## WORK ORDER
Look through the records below, and whenever a line contains "Utilidades", copy it.

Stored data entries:
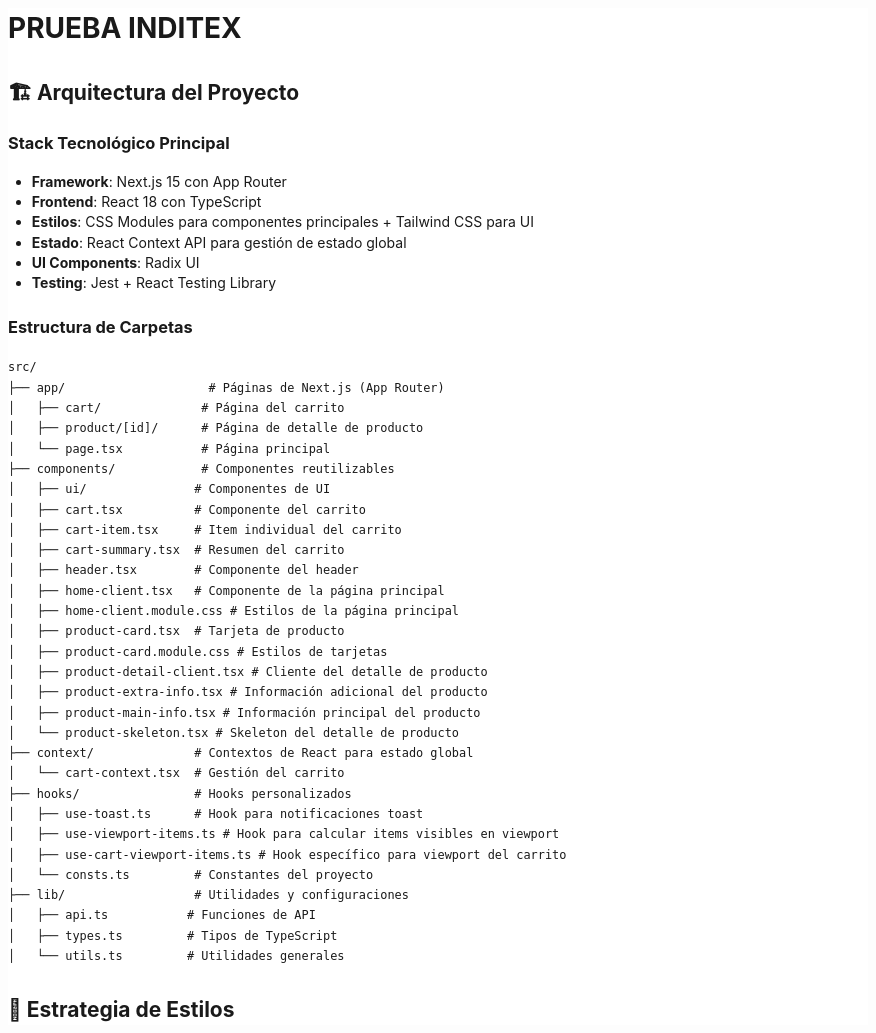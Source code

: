 # PRUEBA INDITEX

## 🏗️ Arquitectura del Proyecto

### Stack Tecnológico Principal

- **Framework**: Next.js 15 con App Router
- **Frontend**: React 18 con TypeScript
- **Estilos**: CSS Modules para componentes principales + Tailwind CSS para UI
- **Estado**: React Context API para gestión de estado global
- **UI Components**: Radix UI
- **Testing**: Jest + React Testing Library

### Estructura de Carpetas

```
src/
├── app/                    # Páginas de Next.js (App Router)
│   ├── cart/              # Página del carrito
│   ├── product/[id]/      # Página de detalle de producto
│   └── page.tsx           # Página principal
├── components/            # Componentes reutilizables
│   ├── ui/               # Componentes de UI
│   ├── cart.tsx          # Componente del carrito
│   ├── cart-item.tsx     # Item individual del carrito
│   ├── cart-summary.tsx  # Resumen del carrito
│   ├── header.tsx        # Componente del header
│   ├── home-client.tsx   # Componente de la página principal
│   ├── home-client.module.css # Estilos de la página principal
│   ├── product-card.tsx  # Tarjeta de producto
│   ├── product-card.module.css # Estilos de tarjetas
│   ├── product-detail-client.tsx # Cliente del detalle de producto
│   ├── product-extra-info.tsx # Información adicional del producto
│   ├── product-main-info.tsx # Información principal del producto
│   └── product-skeleton.tsx # Skeleton del detalle de producto
├── context/              # Contextos de React para estado global
│   └── cart-context.tsx  # Gestión del carrito
├── hooks/                # Hooks personalizados
│   ├── use-toast.ts      # Hook para notificaciones toast
│   ├── use-viewport-items.ts # Hook para calcular items visibles en viewport
│   ├── use-cart-viewport-items.ts # Hook específico para viewport del carrito
│   └── consts.ts         # Constantes del proyecto
├── lib/                  # Utilidades y configuraciones
│   ├── api.ts           # Funciones de API
│   ├── types.ts         # Tipos de TypeScript
│   └── utils.ts         # Utilidades generales
```

## 🎨 Estrategia de Estilos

## EXERCISE SOLUTION
├── lib/                  # Utilidades y configuraciones
│   └── utils.ts         # Utilidades generales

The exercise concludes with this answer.